#### PROBLEM TO WORK ON:
Look through the records and copy every line in which "rules" appears.

#### DATA SHOWN:
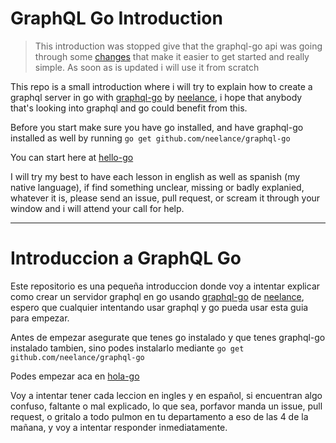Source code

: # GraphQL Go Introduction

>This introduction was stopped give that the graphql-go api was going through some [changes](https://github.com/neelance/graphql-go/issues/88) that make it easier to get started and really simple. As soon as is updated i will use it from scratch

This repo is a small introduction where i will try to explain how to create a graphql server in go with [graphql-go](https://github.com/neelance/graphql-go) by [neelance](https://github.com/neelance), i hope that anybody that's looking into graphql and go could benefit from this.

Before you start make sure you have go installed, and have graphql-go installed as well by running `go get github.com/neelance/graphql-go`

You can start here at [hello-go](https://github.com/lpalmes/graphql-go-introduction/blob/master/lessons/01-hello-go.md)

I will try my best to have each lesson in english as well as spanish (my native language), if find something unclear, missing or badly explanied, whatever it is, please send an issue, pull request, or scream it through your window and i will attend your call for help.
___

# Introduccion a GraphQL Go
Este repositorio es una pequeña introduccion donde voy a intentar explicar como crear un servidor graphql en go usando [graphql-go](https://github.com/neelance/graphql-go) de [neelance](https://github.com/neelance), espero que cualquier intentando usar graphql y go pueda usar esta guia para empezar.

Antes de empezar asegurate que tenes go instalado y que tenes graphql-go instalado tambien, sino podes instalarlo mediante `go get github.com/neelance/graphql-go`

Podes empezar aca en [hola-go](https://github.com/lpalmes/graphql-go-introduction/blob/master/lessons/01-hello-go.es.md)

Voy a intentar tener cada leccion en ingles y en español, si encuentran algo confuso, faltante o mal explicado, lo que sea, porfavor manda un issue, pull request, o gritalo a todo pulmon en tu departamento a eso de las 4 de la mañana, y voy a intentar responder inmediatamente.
==
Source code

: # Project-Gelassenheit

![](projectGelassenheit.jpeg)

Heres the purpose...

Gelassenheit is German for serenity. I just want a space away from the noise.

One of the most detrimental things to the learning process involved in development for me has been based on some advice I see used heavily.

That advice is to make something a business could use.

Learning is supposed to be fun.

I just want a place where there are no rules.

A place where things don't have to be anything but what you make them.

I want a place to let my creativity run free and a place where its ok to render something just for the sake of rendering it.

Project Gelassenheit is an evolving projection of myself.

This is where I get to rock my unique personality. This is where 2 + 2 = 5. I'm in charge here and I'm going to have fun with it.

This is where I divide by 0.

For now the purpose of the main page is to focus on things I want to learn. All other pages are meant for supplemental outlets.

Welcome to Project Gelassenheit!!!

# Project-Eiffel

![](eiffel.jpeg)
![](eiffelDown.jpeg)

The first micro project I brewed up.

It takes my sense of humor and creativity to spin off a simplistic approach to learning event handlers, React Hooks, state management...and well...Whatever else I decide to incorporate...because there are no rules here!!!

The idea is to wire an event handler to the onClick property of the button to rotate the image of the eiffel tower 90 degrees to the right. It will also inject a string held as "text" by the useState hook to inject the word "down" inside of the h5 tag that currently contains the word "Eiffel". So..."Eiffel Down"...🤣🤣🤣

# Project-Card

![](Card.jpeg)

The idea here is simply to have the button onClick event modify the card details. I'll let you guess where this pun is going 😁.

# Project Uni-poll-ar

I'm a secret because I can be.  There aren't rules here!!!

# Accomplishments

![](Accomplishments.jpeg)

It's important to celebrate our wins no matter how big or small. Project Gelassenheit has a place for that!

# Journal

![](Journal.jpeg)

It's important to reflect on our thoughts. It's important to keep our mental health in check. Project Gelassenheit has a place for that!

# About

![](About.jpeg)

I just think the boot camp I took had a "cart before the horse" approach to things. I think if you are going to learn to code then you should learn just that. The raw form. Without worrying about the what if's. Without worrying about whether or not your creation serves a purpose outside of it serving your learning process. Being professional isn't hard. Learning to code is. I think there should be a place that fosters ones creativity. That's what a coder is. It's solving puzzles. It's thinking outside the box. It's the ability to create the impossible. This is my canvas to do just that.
---
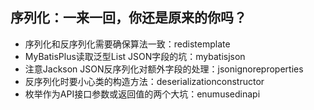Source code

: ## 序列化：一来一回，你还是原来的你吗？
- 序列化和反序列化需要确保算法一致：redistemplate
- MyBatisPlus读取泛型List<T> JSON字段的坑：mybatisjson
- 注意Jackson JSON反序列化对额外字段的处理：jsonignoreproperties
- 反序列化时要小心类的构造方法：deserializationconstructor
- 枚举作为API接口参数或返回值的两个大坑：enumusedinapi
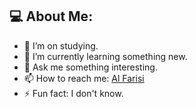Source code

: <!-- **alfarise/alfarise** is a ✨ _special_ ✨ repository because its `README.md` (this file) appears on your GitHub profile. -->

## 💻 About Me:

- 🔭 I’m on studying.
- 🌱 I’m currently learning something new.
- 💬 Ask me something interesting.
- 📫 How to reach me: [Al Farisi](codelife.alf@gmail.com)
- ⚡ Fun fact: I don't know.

#### EXERCISE SOLUTION:
I just want a place where there are no rules.
It takes my sense of humor and creativity to spin off a simplistic approach to learning event handlers, React Hooks, state management...and well...Whatever else I decide to incorporate...because there are no rules here!!!
I'm a secret because I can be.  There aren't rules here!!!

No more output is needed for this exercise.